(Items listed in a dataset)
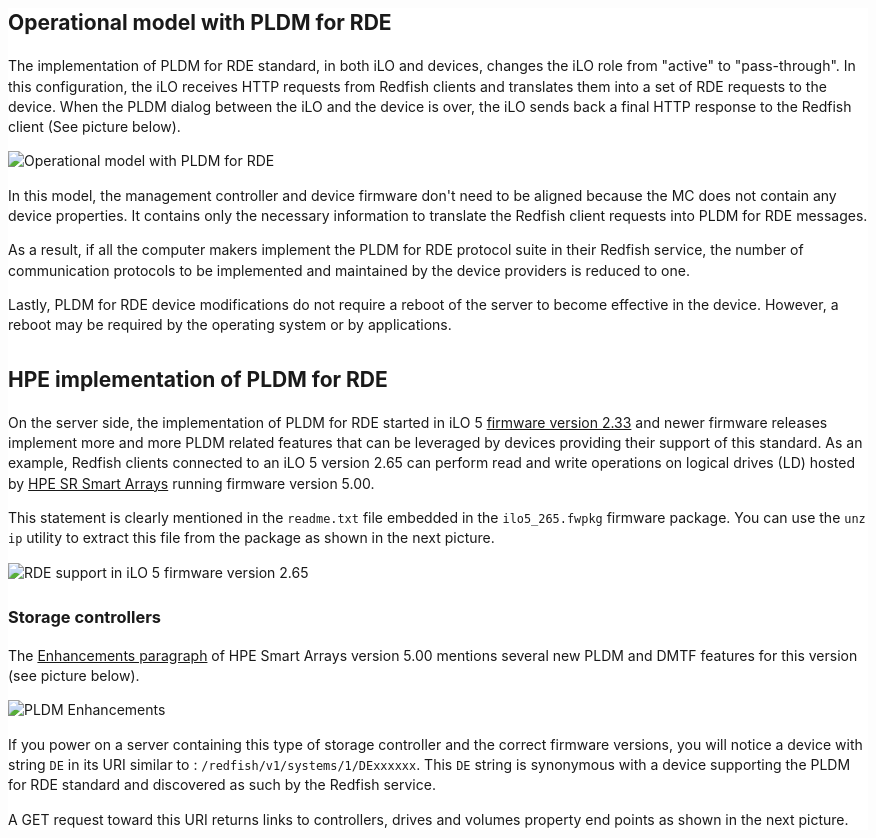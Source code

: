 
## Operational model with PLDM for RDE

The implementation of PLDM for RDE standard, in both iLO and devices, changes the iLO role from "active" to "pass-through". In this configuration, the iLO receives HTTP requests from Redfish clients and translates them into a set of RDE requests to the device. When the PLDM dialog between the iLO and the device is over, the iLO sends back a final HTTP response to the Redfish client (See picture below).

![Operational model with PLDM for RDE](/img/withpldmrde.png "Operational model with PLDM for RDE")

In this model, the management controller and device firmware don't need to be aligned because the MC does not contain any device properties. It contains only the necessary information to translate the Redfish client requests into PLDM for RDE messages.

As a result, if all the computer makers implement the PLDM for RDE protocol suite in their Redfish service, the number of communication protocols to be implemented and maintained by the device providers is reduced to one.

Lastly, PLDM for RDE device modifications do not require a reboot of the server to become effective in the device. However, a reboot may be required by the operating system or by applications.

## HPE implementation of PLDM for RDE

On the server side, the implementation of PLDM for RDE started in iLO 5 [firmware version 2.33](https://hewlettpackard.github.io/ilo-rest-api-docs/ilo5/#changelog) and newer firmware releases implement more and more PLDM related features that can be leveraged by devices providing their support of this standard. As an example, Redfish clients connected to an iLO 5 version 2.65 can perform read and write operations on logical drives (LD) hosted by  [HPE SR Smart Arrays](https://www.hpe.com/psnow/doc/a00047736enw.html?jumpid=in_pdp-psnow-qs) running firmware version 5.00.

This statement is clearly mentioned in the `readme.txt` file embedded in the `ilo5_265.fwpkg` firmware package. You can use the `unzip` utility to extract this file from the package as shown in the next picture.

![RDE support in iLO 5 firmware version 2.65](/img/rdesupportinfw265.png "RDE support in iLO 5 firmware version 2.65")

### Storage controllers

The [Enhancements paragraph](https://support.hpe.com/connect/s/softwaredetails?language=en_US&softwareId=MTX_a06269a339da44ada286007600&tab=Enhancements) of HPE Smart Arrays version 5.00 mentions several new PLDM and DMTF features for this version (see picture below).

![PLDM Enhancements](/img/firmwareenhancements.png "PLDM Enhancements")

If you power on a server containing this type of storage controller and the correct firmware versions, you will notice a device with string `DE` in its URI similar to : `/redfish/v1/systems/1/DExxxxxx`. This `DE` string is synonymous with a device supporting the PLDM for RDE standard and discovered as such by the Redfish service.

A GET request toward this URI returns links to controllers, drives and volumes property end points as shown in the next picture.

[](RdeStorageEndPoint.png)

■ **What to work on**:
Show all lines above holding the word "below".

■ **Exercise response**:
The implementation of PLDM for RDE standard, in both iLO and devices, changes the iLO role from "active" to "pass-through". In this configuration, the iLO receives HTTP requests from Redfish clients and translates them into a set of RDE requests to the device. When the PLDM dialog between the iLO and the device is over, the iLO sends back a final HTTP response to the Redfish client (See picture below).
The [Enhancements paragraph](https://support.hpe.com/connect/s/softwaredetails?language=en_US&softwareId=MTX_a06269a339da44ada286007600&tab=Enhancements) of HPE Smart Arrays version 5.00 mentions several new PLDM and DMTF features for this version (see picture below).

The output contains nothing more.